Renin-Angiotensin-Aldosterone System Inhibitor Use and Mortality in Pulmonary Hypertension: Insights From the Veterans Affairs Clinical Assessment Reporting and Tracking Database

Tim Lahm, Edward Hess, Anna E Barón, Thomas M Maddox, Mary E Plomondon, Gaurav Choudhary, Bradley A Maron, Roham T Zamanian, Peter J Leary, Tim Lahm, Edward Hess, Anna E Barón, Thomas M Maddox, Mary E Plomondon, Gaurav Choudhary, Bradley A Maron, Roham T Zamanian, Peter J Leary

Abstract

Background: The renin-angiotensin-aldosterone system (RAAS) contributes to pulmonary hypertension (PH) pathogenesis. Although animal data suggest that RAAS inhibition attenuates PH, it is unknown if RAAS inhibition is beneficial in PH patients.

Research question: Is RAAS inhibitor use associated with lower mortality in a large cohort of patients with hemodynamically confirmed PH?

Study design and methods: We used the Department of Veterans Affairs Clinical Assessment Reporting and Tracking Database to study retrospectively relationships between RAAS inhibitors (angiotensin converting enzyme inhibitors [ACEIs], angiotensin receptor blockers [ARBs], and aldosterone antagonists [AAs]) and mortality in 24,221 patients with hemodynamically confirmed PH. We evaluated relationships in the full and in propensity-matched cohorts. Analyses were adjusted for demographics, socioeconomic status, comorbidities, disease severity, and comedication use in staged models.

Results: ACEI and ARB use was associated with improved survival in unadjusted Kaplan-Meier survival analyses in the full cohort and the propensity-matched cohort. This relationship was insensitive to adjustment, independent of pulmonary artery wedge pressure, and also was observed in a cohort restricted to individuals with precapillary PH. AA use was associated with worse survival in unadjusted Kaplan-Meier survival analyses in the full cohort; however, AA use was associated less robustly with mortality in the propensity-matched cohort and was not associated with worse survival after adjustment for disease severity, indicating that AAs in real-world practice are used preferentially in sicker patients and that the unadjusted association with increased mortality may be an artifice of confounding by indication of severity.

Interpretation: ACEI and ARB use is associated with lower mortality in veterans with PH. AA use is a marker of disease severity in PH. ACEIs and ARBs may represent a novel treatment strategy for diverse PH phenotypes.

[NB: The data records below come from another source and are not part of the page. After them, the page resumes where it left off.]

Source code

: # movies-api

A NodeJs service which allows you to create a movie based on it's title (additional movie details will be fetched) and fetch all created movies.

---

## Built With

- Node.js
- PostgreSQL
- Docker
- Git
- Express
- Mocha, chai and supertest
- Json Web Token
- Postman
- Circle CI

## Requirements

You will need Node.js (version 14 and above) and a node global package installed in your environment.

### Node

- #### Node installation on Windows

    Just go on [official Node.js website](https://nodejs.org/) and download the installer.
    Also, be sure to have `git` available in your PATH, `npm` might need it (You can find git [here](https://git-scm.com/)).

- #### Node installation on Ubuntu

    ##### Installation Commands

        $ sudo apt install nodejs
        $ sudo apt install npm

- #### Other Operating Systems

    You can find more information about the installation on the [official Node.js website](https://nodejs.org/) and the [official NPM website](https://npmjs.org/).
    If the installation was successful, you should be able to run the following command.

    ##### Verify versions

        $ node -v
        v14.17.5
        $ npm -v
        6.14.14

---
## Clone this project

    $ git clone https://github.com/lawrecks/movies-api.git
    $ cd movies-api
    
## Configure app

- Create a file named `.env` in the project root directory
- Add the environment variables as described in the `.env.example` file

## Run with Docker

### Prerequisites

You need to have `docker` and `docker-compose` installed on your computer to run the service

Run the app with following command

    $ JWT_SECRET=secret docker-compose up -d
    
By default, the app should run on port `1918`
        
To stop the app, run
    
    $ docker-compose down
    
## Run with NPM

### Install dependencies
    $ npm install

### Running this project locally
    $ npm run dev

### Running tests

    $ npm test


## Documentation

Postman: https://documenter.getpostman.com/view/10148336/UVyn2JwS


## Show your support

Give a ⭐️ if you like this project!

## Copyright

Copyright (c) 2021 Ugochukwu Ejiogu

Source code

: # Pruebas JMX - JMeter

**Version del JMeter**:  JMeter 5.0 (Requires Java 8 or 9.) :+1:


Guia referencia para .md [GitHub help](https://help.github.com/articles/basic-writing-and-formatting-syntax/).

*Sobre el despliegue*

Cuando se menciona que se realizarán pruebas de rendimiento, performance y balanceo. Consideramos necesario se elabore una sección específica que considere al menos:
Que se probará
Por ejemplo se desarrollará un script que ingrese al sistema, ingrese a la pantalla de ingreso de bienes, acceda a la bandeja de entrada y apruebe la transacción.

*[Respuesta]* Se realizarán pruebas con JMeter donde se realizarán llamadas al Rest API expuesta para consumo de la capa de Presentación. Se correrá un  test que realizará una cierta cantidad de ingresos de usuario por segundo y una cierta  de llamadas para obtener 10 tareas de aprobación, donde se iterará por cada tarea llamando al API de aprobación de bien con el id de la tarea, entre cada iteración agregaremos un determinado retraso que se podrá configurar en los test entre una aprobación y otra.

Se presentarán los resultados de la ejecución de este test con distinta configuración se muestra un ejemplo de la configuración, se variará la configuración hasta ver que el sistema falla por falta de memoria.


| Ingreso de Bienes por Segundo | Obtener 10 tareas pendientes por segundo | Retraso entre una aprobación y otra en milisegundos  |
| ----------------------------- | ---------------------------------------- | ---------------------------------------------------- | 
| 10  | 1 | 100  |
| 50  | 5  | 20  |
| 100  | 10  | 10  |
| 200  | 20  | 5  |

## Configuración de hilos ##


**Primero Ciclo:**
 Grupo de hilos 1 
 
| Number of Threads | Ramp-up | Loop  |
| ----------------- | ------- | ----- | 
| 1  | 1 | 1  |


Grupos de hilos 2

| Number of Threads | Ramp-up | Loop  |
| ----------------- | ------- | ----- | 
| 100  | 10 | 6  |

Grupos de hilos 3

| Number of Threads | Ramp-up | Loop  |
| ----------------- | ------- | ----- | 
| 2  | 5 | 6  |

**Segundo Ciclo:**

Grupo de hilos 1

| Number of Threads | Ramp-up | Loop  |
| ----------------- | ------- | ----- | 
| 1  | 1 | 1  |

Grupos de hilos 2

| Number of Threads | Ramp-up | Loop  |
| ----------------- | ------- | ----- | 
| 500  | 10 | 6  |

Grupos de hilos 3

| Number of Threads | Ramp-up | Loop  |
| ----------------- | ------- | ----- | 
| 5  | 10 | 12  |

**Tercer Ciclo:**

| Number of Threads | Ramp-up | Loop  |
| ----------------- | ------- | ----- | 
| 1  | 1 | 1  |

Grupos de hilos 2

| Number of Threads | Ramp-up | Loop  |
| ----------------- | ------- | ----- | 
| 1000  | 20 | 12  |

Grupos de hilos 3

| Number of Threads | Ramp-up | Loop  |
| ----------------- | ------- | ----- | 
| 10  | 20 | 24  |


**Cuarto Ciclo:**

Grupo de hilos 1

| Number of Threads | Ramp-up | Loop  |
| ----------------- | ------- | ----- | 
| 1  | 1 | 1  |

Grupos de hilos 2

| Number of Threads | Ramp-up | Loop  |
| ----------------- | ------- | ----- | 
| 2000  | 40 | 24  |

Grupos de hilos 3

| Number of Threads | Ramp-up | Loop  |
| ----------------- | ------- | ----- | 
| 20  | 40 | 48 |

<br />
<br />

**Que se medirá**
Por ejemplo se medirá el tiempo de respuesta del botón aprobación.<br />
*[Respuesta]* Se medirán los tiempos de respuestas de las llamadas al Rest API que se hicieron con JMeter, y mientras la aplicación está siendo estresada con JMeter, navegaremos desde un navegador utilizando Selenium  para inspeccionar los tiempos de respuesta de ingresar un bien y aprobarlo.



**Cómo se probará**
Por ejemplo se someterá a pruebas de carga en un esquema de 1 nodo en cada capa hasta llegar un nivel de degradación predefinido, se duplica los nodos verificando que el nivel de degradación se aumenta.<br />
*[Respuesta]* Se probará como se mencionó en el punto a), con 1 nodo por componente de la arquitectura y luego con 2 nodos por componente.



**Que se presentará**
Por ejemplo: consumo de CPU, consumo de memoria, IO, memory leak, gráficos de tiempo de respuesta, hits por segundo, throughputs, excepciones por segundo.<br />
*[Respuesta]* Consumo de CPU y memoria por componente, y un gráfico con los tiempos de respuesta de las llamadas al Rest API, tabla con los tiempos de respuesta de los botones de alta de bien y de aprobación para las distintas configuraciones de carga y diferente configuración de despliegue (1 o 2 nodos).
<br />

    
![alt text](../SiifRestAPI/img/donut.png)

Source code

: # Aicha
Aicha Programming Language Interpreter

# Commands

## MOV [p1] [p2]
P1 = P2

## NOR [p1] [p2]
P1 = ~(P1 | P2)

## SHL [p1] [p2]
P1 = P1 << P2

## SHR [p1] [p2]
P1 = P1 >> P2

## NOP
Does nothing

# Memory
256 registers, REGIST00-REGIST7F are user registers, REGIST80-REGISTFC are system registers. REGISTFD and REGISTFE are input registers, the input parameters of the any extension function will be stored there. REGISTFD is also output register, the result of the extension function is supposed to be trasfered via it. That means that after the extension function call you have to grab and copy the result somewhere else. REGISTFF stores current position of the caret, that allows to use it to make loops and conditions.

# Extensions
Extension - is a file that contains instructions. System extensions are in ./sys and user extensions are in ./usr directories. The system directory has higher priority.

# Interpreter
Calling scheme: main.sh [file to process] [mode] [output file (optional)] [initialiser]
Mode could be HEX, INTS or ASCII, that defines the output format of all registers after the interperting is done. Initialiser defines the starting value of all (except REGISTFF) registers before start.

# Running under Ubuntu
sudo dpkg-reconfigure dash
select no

Keywords: aldosterone; angiotensin converting enzyme; epidemiology; pharmacology; pulmonary hypertension.

Copyright © 2020. Published by Elsevier Inc.

Figures

Figure 1
Figure 1
Flow chart showing study sample. Cohorts studied included the full study cohort as well as limited cohorts used for propensity-matched analyses. AA = aldosterone antagonist; ACEI = angiotensin converting enzyme inhibitor; ARB = angiotensin receptor blocker.
Figure 2
Figure 2
A-B, Kaplan-Meier curves showing that ACEI or ARB use is associated with decreased mortality in veterans with pulmonary hypertension. A, Outcome of mortality for ACEI or ARB users and nonusers for the full cohort (14,912 users and 9,309 nonusers). Five-year mortality in ACEI or ARB users was 35.0% (5,212 events) compared with 41.2% in nonusers (3,837 events). χ2 = 154.8. B, Outcome of mortality for the propensity-matched cohort (7,480/group). ACEI or ARB use was defined as use of either medication class within 90 days of right heart catheterization. χ2 = 65.8. Group comparisons were performed by log rank test. ACEI = angiotensin converting enzyme inhibitor; ARB = angiotensin receptor blocker.
Figure 3
Figure 3
A-B, Kaplan-Meier curves showing that AA use is associated with increased mortality in veterans with pulmonary hypertension, with a less robust association in the propensity-matched cohort. A, Outcome of mortality for AA users and nonusers for the full cohort (4,092 users and 20,129 nonusers). Five-year mortality in AA users was 39.2% (1,606 events) compared with 37.0% in nonusers (7,443 events). χ2 = 14.1. B, Outcome of mortality for the propensity-matched cohort (3,936/group). AA use was defined as use within 90 days of right heart catheterization. χ2 = 4.5. Group comparisons were performed by log rank test. Note the lower χ2 value and less robust statistical significance in the propensity-matched cohort. AA = aldosterone antagonist.